In Lisa Myers Bulmash’s collage entitled “Janus: Restless,” her great-grandfather’s portrait rises above a metal-plated first-aid kit, while a string maps out his journey as a black man — and Civil War veteran — trying to get medical attention. He was turned away from three veterans hospitals after being shot by a man who refused to pay him for labor.
Another piece called “A Terrible Dream,” was born out of Myers Bulmash’s fear for the safety of her kids in the wake of a string of black deaths at the hands of white police officers.
“You could say these represent two chronological ends of the spectrum of violence against African Americans,” Myers Bulmash said.
Both of these pieces are featured in an exhibit at the Columbia City Gallery called “Black Lives Matter: Humanity Not Negotiable.” It aims to express the impact of state violence on black lives, building on the Black Lives Matter movement spurred by the death of Trayvon Martin and the non-indictments of police officers who killed Michael Brown and Eric Garner.
“A movement has always taken artists,” said curator Naomi Ishisaka. “We need folks who lead marches and protests — we wouldn’t be here without them — but also creative people and people of good heart who contribute in whatever way they can.”
The exhibit, which runs through May 17, features 21 pieces chosen by a jury out of a pool of more than 100 submissions. Many of the artists had never been featured in a gallery.

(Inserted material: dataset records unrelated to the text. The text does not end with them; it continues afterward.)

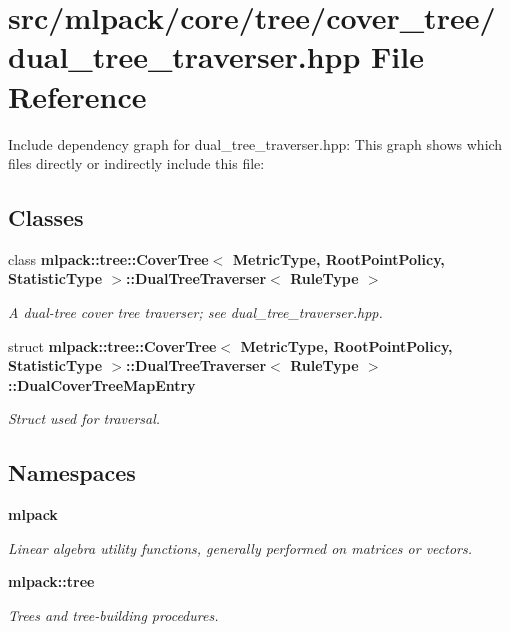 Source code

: \section{src/mlpack/core/tree/cover\-\_\-tree/dual\-\_\-tree\-\_\-traverser.hpp File Reference}
\label{cover__tree_2dual__tree__traverser_8hpp}
Include dependency graph for dual\-\_\-tree\-\_\-traverser.\-hpp\-:
This graph shows which files directly or indirectly include this file\-:
\subsection*{Classes}
\begin{DoxyCompactItemize}
\item 
class {\bf mlpack\-::tree\-::\-Cover\-Tree$<$ Metric\-Type, Root\-Point\-Policy, Statistic\-Type $>$\-::\-Dual\-Tree\-Traverser$<$ Rule\-Type $>$}
\begin{DoxyCompactList}\small\item\em A dual-\/tree cover tree traverser; see dual\-\_\-tree\-\_\-traverser.\-hpp. \end{DoxyCompactList}\item 
struct {\bf mlpack\-::tree\-::\-Cover\-Tree$<$ Metric\-Type, Root\-Point\-Policy, Statistic\-Type $>$\-::\-Dual\-Tree\-Traverser$<$ Rule\-Type $>$\-::\-Dual\-Cover\-Tree\-Map\-Entry}
\begin{DoxyCompactList}\small\item\em Struct used for traversal. \end{DoxyCompactList}\end{DoxyCompactItemize}
\subsection*{Namespaces}
\begin{DoxyCompactItemize}
\item 
{\bf mlpack}
\begin{DoxyCompactList}\small\item\em Linear algebra utility functions, generally performed on matrices or vectors. \end{DoxyCompactList}\item 
{\bf mlpack\-::tree}
\begin{DoxyCompactList}\small\item\em Trees and tree-\/building procedures. \end{DoxyCompactList}\end{DoxyCompactItemize}
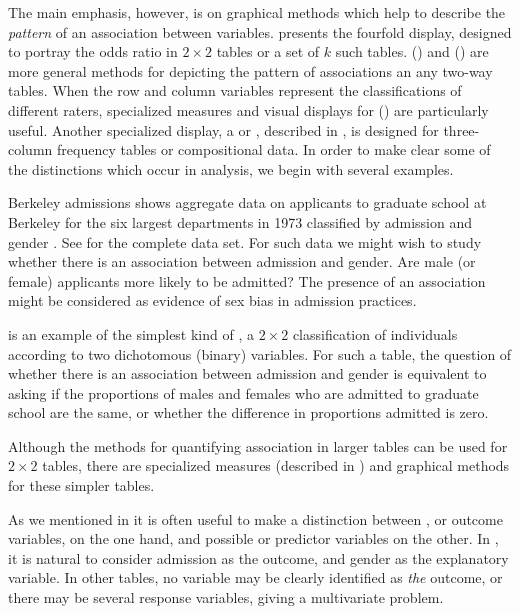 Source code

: \documentclass[11pt]{book}\usepackage[]{graphicx}\usepackage[]{color}
\begin{document}
The main emphasis, however, is on graphical methods which help
to describe the \emph{pattern} of an association between variables.
 presents the fourfold display,
designed to portray the odds ratio in $2 \times 2$ tables or a set
of $k$ such tables.
() and 
() are more general methods for depicting
the pattern of associations an any two-way tables.
When the row and column variables represent the classifications
of different raters, specialized measures and visual displays
for  () are particularly
useful.
Another specialized display, a  or ,
described in ,
is designed
for three-column frequency tables or compositional data.
In order to make clear some of the distinctions which occur in
\ctab analysis, we begin with several examples.

\begin{Example}[berkeley1]{Berkeley admissions}
 shows aggregate data on applicants to
graduate school at Berkeley for the six largest departments in 1973
classified by admission and gender
\citep{Bickel-etal:75}.
See  for the complete data set.
For such data we might wish to study whether there is an association
between admission and gender.
Are male (or female) applicants more likely to be admitted?
The presence of an association might be considered as
evidence of sex bias in admission practices.

 is an example of the simplest kind of \ctab,
a $2 \times 2$ classification of individuals according to two
dichotomous (binary) variables.
For such a table, the question of whether there is an association
between admission and gender is equivalent to asking if the
proportions of males and females who are admitted to graduate
school are the same, or whether the difference in proportions
admitted is zero.

\end{Example}

Although the methods for quantifying association in larger tables can be
used for $2 \times 2$ tables, there are specialized measures
(described in ) and
graphical methods for these simpler tables.

As we mentioned in 
it is often useful to make a distinction between ,
or outcome variables, on the one hand, 
and possible 
or predictor variables on the other.
In , it is natural to consider admission
as the outcome, and gender as the explanatory variable.
In other tables, no variable may be clearly identified as \emph{the}
outcome, or there may be several response variables, giving a
multivariate problem.
\end{document}
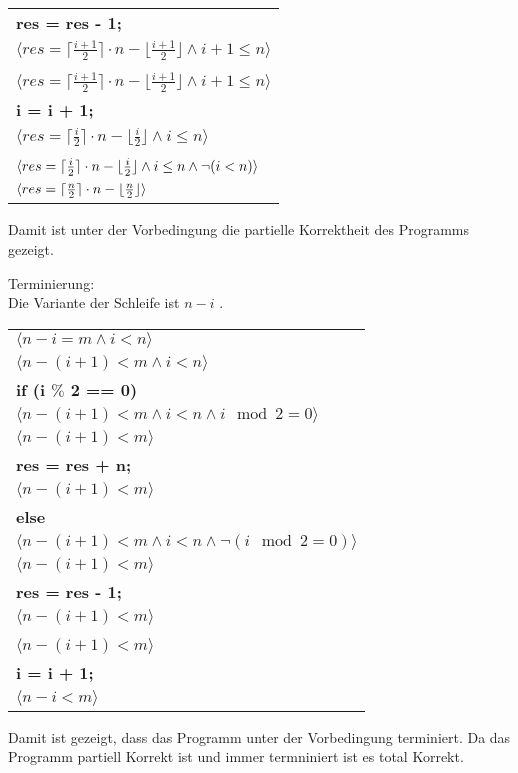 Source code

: \documentclass[12pt]{article}
\DeclarePairedDelimiter\ceil{\lceil}{\rceil}
\DeclarePairedDelimiter\floor{\lfloor}{\rfloor}
\begin{document}
\begin{center}
\begin{tabular}{l}
    \quad \quad \quad \quad \quad \textbf{res = res - 1;}\\
    \quad \quad \quad \quad$\langle res = \lceil \frac{i+1}{2}\rceil \cdot n - \lfloor\frac{i+1}{2} \rfloor \wedge i+1 \leq n \rangle$\\
    \quad \quad \quad \pmb{\}}\\
    \quad \quad$\langle res = \lceil \frac{i+1}{2}\rceil \cdot n - \lfloor\frac{i+1}{2} \rfloor \wedge i+1 \leq n \rangle$\\
    \quad \quad \quad \textbf{i = i + 1;}\\
    \quad \quad$\langle res = \lceil \frac{i}{2}\rceil \cdot n - \lfloor\frac{i}{2} \rfloor \wedge i \leq n\rangle$\\
    \quad \pmb{\}}\\
    $\langle res = \lceil \frac{i}{2}\rceil \cdot n - \floor{\frac{i}{2}} \wedge i \leq n \wedge \neg(i<n) \rangle$\\
    $\langle res = \ceil{\frac{n}{2}} \cdot n - \floor{\frac{n}{2}} \rangle$\\
\end{tabular}
\bigbreak
Damit ist unter der Vorbedingung die partielle Korrektheit des Programms gezeigt.
\pagebreak

    Terminierung:\\
    Die Variante der Schleife ist $n - i$ .
    \bigbreak
    \begin{tabular}{l}
        $\langle n-i=m \wedge i < n \rangle$\\
        $\langle n-(i+1)<m \wedge i < n \rangle$\\
        \quad \textbf{if (i $\%$ 2 == 0)} \pmb{\{} \\
        \quad \quad$\langle n-(i+1)<m \wedge i < n \wedge i \mod 2 = 0\rangle$\\
        \quad \quad $\langle n-(i+1)<m \rangle$\\
        \quad \quad \quad \textbf{res = res + n;}\\
        \quad \quad $\langle n-(i+1)<m \rangle$\\
        \quad \pmb{\}} \textbf{else} \pmb{\{} \\
        \quad \quad$\langle n-(i+1)<m \wedge i < n \wedge \neg(i \mod 2 = 0)\rangle$\\
        \quad \quad $\langle n-(i+1)<m \rangle$\\
        \quad \quad \quad \textbf{res = res - 1;}\\
        \quad \quad $\langle n-(i+1)<m \rangle$\\
        \quad \pmb{\}}\\
        $\langle n-(i+1)<m \rangle$\\
        \quad \textbf{i = i + 1;}\\
        $\langle n-i<m \rangle$
    \end{tabular}
    \bigbreak
    Damit ist gezeigt, dass das Programm unter der Vorbedingung terminiert.
    \bigbreak
    Da das Programm partiell Korrekt ist und immer termniniert ist es total Korrekt.
\end{center}
\end{document}
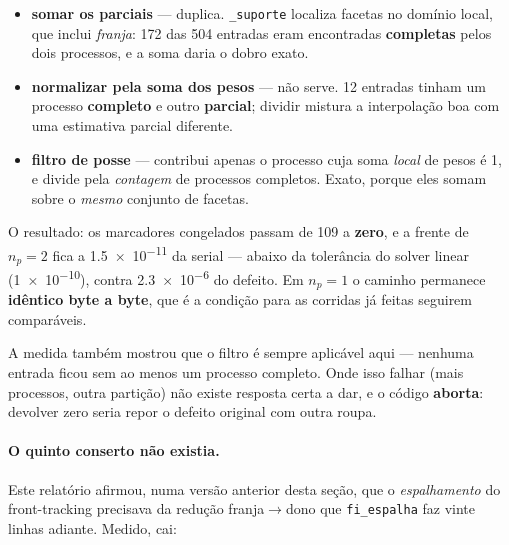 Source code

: \begin{itemize}
  \item \textbf{somar os parciais} --- duplica. \texttt{\_suporte} localiza
    facetas no dom\'inio local, que inclui \emph{franja}: 172 das 504 entradas
    eram encontradas \textbf{completas} pelos dois processos, e a soma daria o
    dobro exato.
  \item \textbf{normalizar pela soma dos pesos} --- n\~ao serve. 12 entradas
    tinham um processo \textbf{completo} e outro \textbf{parcial}; dividir mistura
    a interpola\c{c}\~ao boa com uma estimativa parcial diferente.
  \item \textbf{filtro de posse} --- contribui apenas o processo cuja soma
    \emph{local} de pesos \'e 1, e divide pela \emph{contagem} de processos
    completos. Exato, porque eles somam sobre o \emph{mesmo} conjunto de facetas.
\end{itemize}

O resultado: os marcadores congelados passam de 109 a \textbf{zero}, e a frente de
$n_p=2$ fica a \num{1.5e-11} da serial --- abaixo da toler\^ancia do solver linear
(\num{1e-10}), contra \num{2.3e-6} do defeito. Em $n_p=1$ o caminho permanece
\textbf{id\^entico byte a byte}, que \'e a condi\c{c}\~ao para as corridas j\'a
feitas seguirem compar\'aveis.

A medida tamb\'em mostrou que o filtro \'e sempre aplic\'avel aqui --- nenhuma
entrada ficou sem ao menos um processo completo. Onde isso falhar (mais processos,
outra parti\c{c}\~ao) n\~ao existe resposta certa a dar, e o c\'odigo
\textbf{aborta}: devolver zero seria repor o defeito original com outra roupa.

\paragraph{O quinto conserto n\~ao existia.} Este relat\'orio afirmou, numa vers\~ao
anterior desta se\c{c}\~ao, que o \emph{espalhamento} do front-tracking precisava
da redu\c{c}\~ao franja$\to$dono que \texttt{fi\_espalha} faz vinte linhas adiante.
Medido, cai:


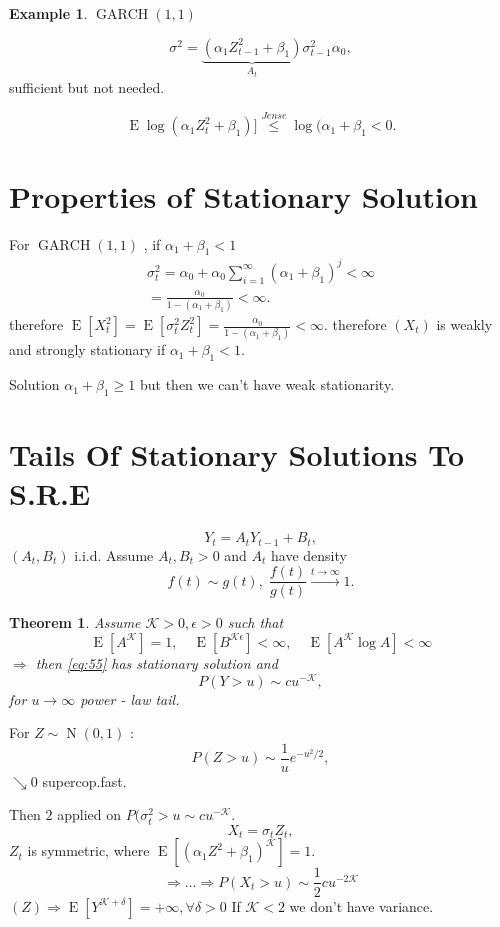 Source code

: \documentclass[12pt,a4paper, notitlepage]{book}
\theoremstyle{definition} %
\newtheorem{example}{Example}[chapter]
\theoremstyle{plain} %
\newtheorem{theorem}{Theorem}
\DeclareMathOperator{\E}{E}
\DeclareMathOperator{\No}{N}
\DeclareMathOperator{\Garch}{GARCH}
\begin{document}
\begin{example} $ \Garch(1,1) $

\[ \sigma^2 = \underbrace{ (\alpha_1 Z_{t-1}^2 + \beta_1)}_{A_t}  \sigma_{t-1}^2 \alpha_0 , \]
sufficient but not needed. 

\[ \E \log(\alpha_1 Z_t^2 + \beta_1)]  \overset{Jense}{\leq} \log(\alpha_1 + \beta_1 < 0 . \]


\section{ Properties of Stationary Solution}

For $ \Garch(1,1) $ , if $ \alpha _1 + \beta _1 <1 $
\begin{align*}
 \sigma _t ^2 = \alpha_0 + \alpha_0 \sum_{i=1}^{\infty}(\alpha_1 + \beta_1)^j < \infty \\
= \frac{\alpha_0}{1 - (\alpha_1 + \beta_1)} < \infty . 
\end{align*}
therefore $ \E[X_t^2 ] = \E[\sigma_t^2 Z_t^2] = \frac{\alpha_0}{1- (\alpha_1 + \beta_1)} < \infty . $
therefore $ (X_t) $ is weakly and strongly stationary if $ \alpha_1 + \beta_1 < 1 $.

Solution $ \alpha_1 + \beta_1 \geq 1 $ but then we can't have weak stationarity.

\section{Tails Of Stationary Solutions To S.R.E}

\[ Y_t = A_t Y_{t-1} + B_t, \]
$(A_t, B_t) $ i.i.d. Assume $ A_t, B_t > 0 $ and $ A_t $ have density 
\[ f(t) \sim g(t) , \; \frac{f(t)}{g(t)} \overset{t \to \infty}{\rightarrow } 1 . \]
\end{example}


\begin{theorem}
Assume $ \mathcal{K} > 0 , \epsilon > 0 $ such that 
\[ \E[A^{\mathcal{K}}] =1, \quad \E[ B^{\mathcal{K} \epsilon} ] < \infty, \quad \E[ A^{\mathcal{K}} \log A] < \infty \]
$ \Rightarrow $  then \ref{eq:55}  has stationary solution and 
\[ P(Y> u) \sim c u^{- \mathcal{K}} , \]
for $ u \to \infty $ power - law tail.
\end{theorem}

For $ Z \sim \No(0,1) $ :
\[ P(Z > u) \sim \frac{1}{u} e^{-u^2 /2} , \]
$ \searrow 0 $ supercop.fast.

Then $ 2 $ applied on $ P( \sigma_t^2  > u \sim c u ^{-\mathcal{K}} $.
\[ X_t = \sigma_t Z_t, \]
$ Z_t  $ is symmetric, where $ \E[ (\alpha_1 Z^2 + \beta_1)^{\mathcal{K}} ] =1 $.
\[ \Rightarrow \ldots \Rightarrow P(X_t >u) \sim \frac{1}{2} c u ^{-2 \mathcal{K}} \]
$ (Z) \Rightarrow \E[ Y^{\mathcal{K} + \delta} ] =  + \infty , \forall \delta > 0 $
If $ \mathcal{K}  < 2 $ we don't have variance.
\end{document}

Ishisaka, who documents “Black Lives Matter” as a journalist and photographer, said the exhibit stretches expectations for what kind of imagery represents the movement. Among black-and-white photographs of protests and a haunting portrait of Martin are the smiling, warm faces of three black youth.
“The gallery tries to show not only that black lives matter, but says, ‘Look at these black lives. Look at these complexities, these nuances, the beauty, the tragedy: all the things that encompass these experiences,” she said.
Ishisaka said she hopes the gallery sparks dialogue and helps people explore their own biases, especially in the local neighborhood, where she has seen issues of gentrification, race and policing deeply affect the community.